● PROBLEM TO WORK ON
Could you please write out each line of the records exactly, minus the pictures?

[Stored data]
[Start of Attachment]

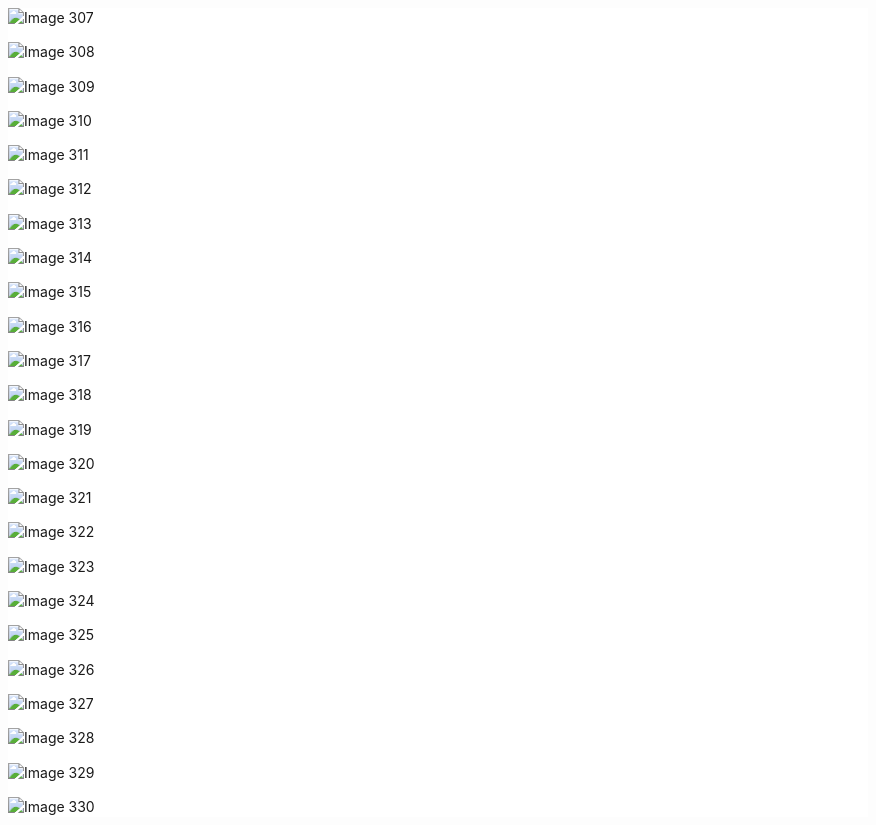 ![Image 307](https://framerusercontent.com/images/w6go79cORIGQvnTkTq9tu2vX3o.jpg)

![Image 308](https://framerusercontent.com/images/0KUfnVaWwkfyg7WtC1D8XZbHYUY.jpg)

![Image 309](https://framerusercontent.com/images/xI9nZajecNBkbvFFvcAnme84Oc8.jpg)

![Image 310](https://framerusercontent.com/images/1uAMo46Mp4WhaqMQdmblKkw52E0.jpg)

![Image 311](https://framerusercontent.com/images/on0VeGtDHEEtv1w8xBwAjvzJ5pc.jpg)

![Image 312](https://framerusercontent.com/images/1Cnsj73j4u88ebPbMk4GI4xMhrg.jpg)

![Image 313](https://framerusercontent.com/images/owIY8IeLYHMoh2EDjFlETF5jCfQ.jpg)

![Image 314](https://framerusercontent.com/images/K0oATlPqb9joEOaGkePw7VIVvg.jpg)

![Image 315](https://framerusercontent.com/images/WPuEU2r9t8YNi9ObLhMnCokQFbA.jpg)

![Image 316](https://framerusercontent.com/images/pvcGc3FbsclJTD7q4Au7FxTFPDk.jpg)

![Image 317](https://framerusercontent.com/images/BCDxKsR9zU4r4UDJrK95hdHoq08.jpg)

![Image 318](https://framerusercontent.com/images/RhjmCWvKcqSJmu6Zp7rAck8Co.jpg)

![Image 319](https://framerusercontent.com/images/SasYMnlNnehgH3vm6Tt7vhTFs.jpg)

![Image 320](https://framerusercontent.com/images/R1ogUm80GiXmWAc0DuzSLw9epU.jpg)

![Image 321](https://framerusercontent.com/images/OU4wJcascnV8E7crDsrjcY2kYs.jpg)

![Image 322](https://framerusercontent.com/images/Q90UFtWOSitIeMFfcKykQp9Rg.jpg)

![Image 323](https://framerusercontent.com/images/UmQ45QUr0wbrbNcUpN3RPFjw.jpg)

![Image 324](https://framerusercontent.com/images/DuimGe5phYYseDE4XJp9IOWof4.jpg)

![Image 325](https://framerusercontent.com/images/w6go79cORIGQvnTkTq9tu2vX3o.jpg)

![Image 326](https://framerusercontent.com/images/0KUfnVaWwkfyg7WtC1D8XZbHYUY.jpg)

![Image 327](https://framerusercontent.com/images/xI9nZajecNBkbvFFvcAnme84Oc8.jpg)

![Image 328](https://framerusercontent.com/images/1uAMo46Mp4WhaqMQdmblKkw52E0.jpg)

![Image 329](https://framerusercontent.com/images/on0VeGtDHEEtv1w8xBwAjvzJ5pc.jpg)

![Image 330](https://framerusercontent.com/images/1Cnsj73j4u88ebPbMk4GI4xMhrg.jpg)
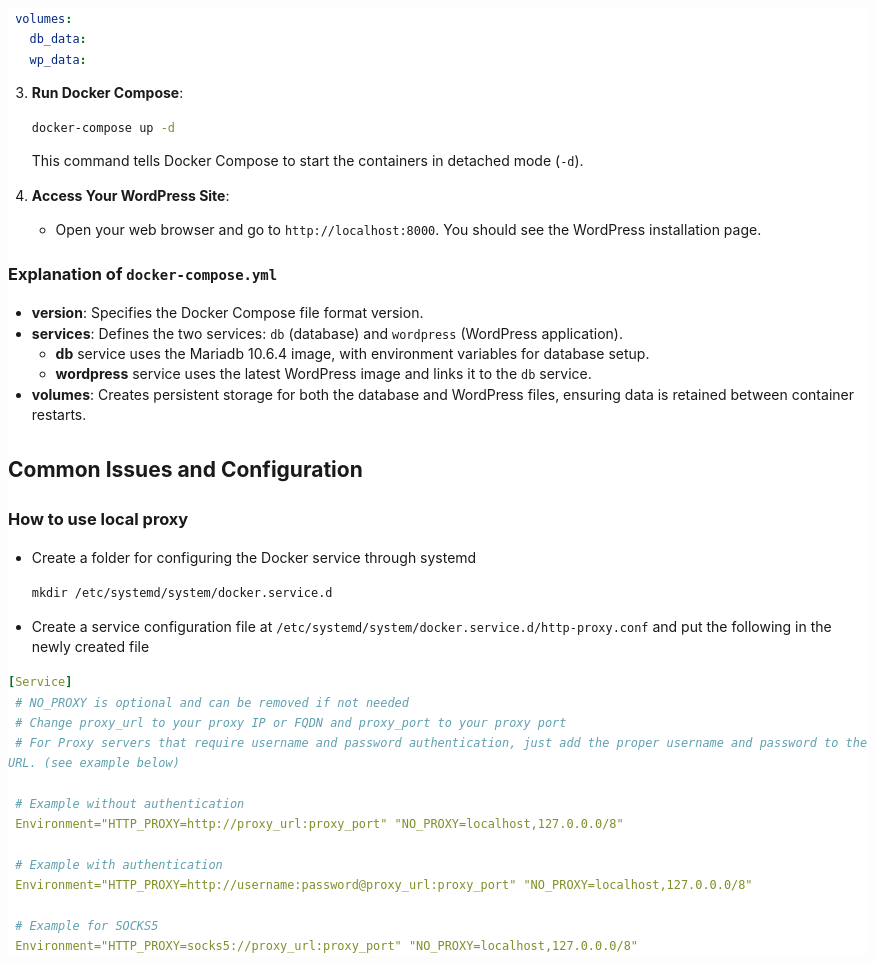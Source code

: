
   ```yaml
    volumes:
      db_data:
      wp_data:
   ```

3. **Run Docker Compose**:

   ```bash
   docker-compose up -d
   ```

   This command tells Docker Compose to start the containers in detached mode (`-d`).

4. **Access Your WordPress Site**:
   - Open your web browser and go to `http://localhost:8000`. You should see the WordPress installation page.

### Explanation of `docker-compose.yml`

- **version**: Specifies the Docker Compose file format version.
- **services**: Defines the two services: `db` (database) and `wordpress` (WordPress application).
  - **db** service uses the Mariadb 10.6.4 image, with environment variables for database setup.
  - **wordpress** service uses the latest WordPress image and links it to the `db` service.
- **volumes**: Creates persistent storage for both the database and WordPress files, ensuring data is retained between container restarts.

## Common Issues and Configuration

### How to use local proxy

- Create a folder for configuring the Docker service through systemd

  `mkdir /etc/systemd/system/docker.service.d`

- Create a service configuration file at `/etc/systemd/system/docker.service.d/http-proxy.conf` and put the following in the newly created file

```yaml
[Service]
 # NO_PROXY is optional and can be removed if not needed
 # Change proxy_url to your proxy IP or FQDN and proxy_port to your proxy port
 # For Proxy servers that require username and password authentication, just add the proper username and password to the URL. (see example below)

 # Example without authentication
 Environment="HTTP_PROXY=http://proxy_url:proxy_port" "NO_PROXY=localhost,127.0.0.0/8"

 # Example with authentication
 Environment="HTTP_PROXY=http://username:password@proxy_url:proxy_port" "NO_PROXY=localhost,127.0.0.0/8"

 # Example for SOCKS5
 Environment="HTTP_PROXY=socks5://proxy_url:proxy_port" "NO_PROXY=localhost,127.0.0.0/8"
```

[End of Attachment]

● WRITTEN RESPONSE
 ![Image 307](https://framerusercontent.com/images/w6go79cORIGQvnTkTq9tu2vX3o.jpg)

![Image 308](https://framerusercontent.com/images/0KUfnVaWwkfyg7WtC1D8XZbHYUY.jpg)

![Image 309](https://framerusercontent.com/images/xI9nZajecNBkbvFFvcAnme84Oc8.jpg)

![Image 310](https://framerusercontent.com/images/1uAMo46Mp4WhaqMQdmblKkw52E0.jpg)

![Image 311](https://framerusercontent.com/images/on0VeGtDHEEtv1w8xBwAjvzJ5pc.jpg)

![Image 312](https://framerusercontent.com/images/1Cnsj73j4u88ebPbMk4GI4xMhrg.jpg)

![Image 313](https://framerusercontent.com/images/owIY8IeLYHMoh2EDjFlETF5jCfQ.jpg)

![Image 314](https://framerusercontent.com/images/K0oATlPqb9joEOaGkePw7VIVvg.jpg)

![Image 315](https://framerusercontent.com/images/WPuEU2r9t8YNi9ObLhMnCokQFbA.jpg)

![Image 316](https://framerusercontent.com/images/pvcGc3FbsclJTD7q4Au7FxTFPDk.jpg)

![Image 317](https://framerusercontent.com/images/BCDxKsR9zU4r4UDJrK95hdHoq08.jpg)

![Image 318](https://framerusercontent.com/images/RhjmCWvKcqSJmu6Zp7rAck8Co.jpg)

![Image 319](https://framerusercontent.com/images/SasYMnlNnehgH3vm6Tt7vhTFs.jpg)

![Image 320](https://framerusercontent.com/images/R1ogUm80GiXmWAc0DuzSLw9epU.jpg)

![Image 321](https://framerusercontent.com/images/OU4wJcascnV8E7crDsrjcY2kYs.jpg)

![Image 322](https://framerusercontent.com/images/Q90UFtWOSitIeMFfcKykQp9Rg.jpg)

![Image 323](https://framerusercontent.com/images/UmQ45QUr0wbrbNcUpN3RPFjw.jpg)

![Image 324](https://framerusercontent.com/images/DuimGe5phYYseDE4XJp9IOWof4.jpg)

![Image 325](https://framerusercontent.com/images/w6go79cORIGQvnTkTq9tu2vX3o.jpg)

![Image 326](https://framerusercontent.com/images/0KUfnVaWwkfyg7WtC1D8XZbHYUY.jpg)

![Image 327](https://framerusercontent.com/images/xI9nZajecNBkbvFFvcAnme84Oc8.jpg)

![Image 328](https://framerusercontent.com/images/1uAMo46Mp4WhaqMQdmblKkw52E0.jpg)

![Image 329](https://framerusercontent.com/images/on0VeGtDHEEtv1w8xBwAjvzJ5pc.jpg)

![Image 330](https://framerusercontent.com/images/1Cnsj73j4u88ebPbMk4GI4xMhrg.jpg)
Source code

:
   ```yaml
    volumes:
      db_data:
      wp_data:
   ```

3. **Run Docker Compose**:

   ```bash
   docker-compose up -d
   ```

   This command tells Docker Compose to start the containers in detached mode (`-d`).

4. **Access Your WordPress Site**:
   - Open your web browser and go to `http://localhost:8000`. You should see the WordPress installation page.

### Explanation of `docker-compose.yml`

- **version**: Specifies the Docker Compose file format version.
- **services**: Defines the two services: `db` (database) and `wordpress` (WordPress application).
  - **db** service uses the Mariadb 10.6.4 image, with environment variables for database setup.
  - **wordpress** service uses the latest WordPress image and links it to the `db` service.
- **volumes**: Creates persistent storage for both the database and WordPress files, ensuring data is retained between container restarts.

## Common Issues and Configuration

### How to use local proxy

- Create a folder for configuring the Docker service through systemd

  `mkdir /etc/systemd/system/docker.service.d`

- Create a service configuration file at `/etc/systemd/system/docker.service.d/http-proxy.conf` and put the following in the newly created file

```yaml
[Service]
 # NO_PROXY is optional and can be removed if not needed
 # Change proxy_url to your proxy IP or FQDN and proxy_port to your proxy port
 # For Proxy servers that require username and password authentication, just add the proper username and password to the URL. (see example below)

 # Example without authentication
 Environment="HTTP_PROXY=http://proxy_url:proxy_port" "NO_PROXY=localhost,127.0.0.0/8"

 # Example with authentication
 Environment="HTTP_PROXY=http://username:password@proxy_url:proxy_port" "NO_PROXY=localhost,127.0.0.0/8"

 # Example for SOCKS5
 Environment="HTTP_PROXY=socks5://proxy_url:proxy_port" "NO_PROXY=localhost,127.0.0.0/8"
```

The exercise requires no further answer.